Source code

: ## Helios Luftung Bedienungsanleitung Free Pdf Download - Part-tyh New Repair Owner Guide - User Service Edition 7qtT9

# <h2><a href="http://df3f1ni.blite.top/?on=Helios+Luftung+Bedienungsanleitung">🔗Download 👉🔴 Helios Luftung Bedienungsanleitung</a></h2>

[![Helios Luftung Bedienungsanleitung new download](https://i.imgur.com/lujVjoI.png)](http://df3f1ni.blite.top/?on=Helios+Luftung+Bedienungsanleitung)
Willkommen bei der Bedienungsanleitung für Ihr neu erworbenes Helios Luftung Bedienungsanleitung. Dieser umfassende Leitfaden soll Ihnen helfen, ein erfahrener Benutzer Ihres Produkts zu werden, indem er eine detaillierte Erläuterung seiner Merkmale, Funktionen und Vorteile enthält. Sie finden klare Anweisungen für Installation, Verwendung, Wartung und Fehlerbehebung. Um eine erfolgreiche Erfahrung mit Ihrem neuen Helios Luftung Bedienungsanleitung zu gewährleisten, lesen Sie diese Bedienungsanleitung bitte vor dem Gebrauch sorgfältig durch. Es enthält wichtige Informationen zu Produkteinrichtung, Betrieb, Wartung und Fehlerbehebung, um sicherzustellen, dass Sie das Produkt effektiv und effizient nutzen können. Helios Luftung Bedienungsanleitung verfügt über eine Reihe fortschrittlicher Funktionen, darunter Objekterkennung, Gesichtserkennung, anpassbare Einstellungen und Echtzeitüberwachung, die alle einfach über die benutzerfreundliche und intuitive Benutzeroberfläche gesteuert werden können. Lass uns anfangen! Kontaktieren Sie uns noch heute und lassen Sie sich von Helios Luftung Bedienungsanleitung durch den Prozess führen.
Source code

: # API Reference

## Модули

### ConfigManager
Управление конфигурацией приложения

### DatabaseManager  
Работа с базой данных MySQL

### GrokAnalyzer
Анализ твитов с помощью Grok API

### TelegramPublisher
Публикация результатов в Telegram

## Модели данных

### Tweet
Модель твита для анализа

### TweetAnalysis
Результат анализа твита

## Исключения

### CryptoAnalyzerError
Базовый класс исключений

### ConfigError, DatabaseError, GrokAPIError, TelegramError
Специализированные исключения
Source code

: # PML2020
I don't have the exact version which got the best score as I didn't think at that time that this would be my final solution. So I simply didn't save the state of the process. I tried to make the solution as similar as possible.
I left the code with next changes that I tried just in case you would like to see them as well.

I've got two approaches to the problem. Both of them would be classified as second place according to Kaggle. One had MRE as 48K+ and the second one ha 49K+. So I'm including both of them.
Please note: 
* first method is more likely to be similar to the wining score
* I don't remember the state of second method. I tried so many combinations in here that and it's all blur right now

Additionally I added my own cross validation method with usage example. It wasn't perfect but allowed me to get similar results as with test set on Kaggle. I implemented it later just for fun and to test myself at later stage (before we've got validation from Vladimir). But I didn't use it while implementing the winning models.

========

Exercise aim
Find "I left the code" in the entries above and copy that whole line exactly, then each line after it through the line that contains "blur right now".

Task output
I left the code with next changes that I tried just in case you would like to see them as well.

I've got two approaches to the problem. Both of them would be classified as second place according to Kaggle. One had MRE as 48K+ and the second one ha 49K+. So I'm including both of them.
Please note: 
* first method is more likely to be similar to the wining score
* I don't remember the state of second method. I tried so many combinations in here that and it's all blur right now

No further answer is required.